= TASK OBJECTIVE =
Word for word, restate the lines of the material below from its first line through the one containing "The first sketch". Omit the rest.

= DATA SHOWN =
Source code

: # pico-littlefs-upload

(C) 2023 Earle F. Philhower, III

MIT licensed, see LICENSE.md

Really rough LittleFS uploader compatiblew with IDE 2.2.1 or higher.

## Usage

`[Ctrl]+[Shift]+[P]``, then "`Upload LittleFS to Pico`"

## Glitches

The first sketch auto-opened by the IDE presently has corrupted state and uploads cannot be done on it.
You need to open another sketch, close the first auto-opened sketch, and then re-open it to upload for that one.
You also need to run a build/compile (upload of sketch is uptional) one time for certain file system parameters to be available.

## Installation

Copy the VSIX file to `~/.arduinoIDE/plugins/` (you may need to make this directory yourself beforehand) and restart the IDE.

= RESPONSE AREA =
Source code

: # pico-littlefs-upload

(C) 2023 Earle F. Philhower, III

MIT licensed, see LICENSE.md

Really rough LittleFS uploader compatiblew with IDE 2.2.1 or higher.

## Usage

`[Ctrl]+[Shift]+[P]``, then "`Upload LittleFS to Pico`"

## Glitches

The first sketch auto-opened by the IDE presently has corrupted state and uploads cannot be done on it.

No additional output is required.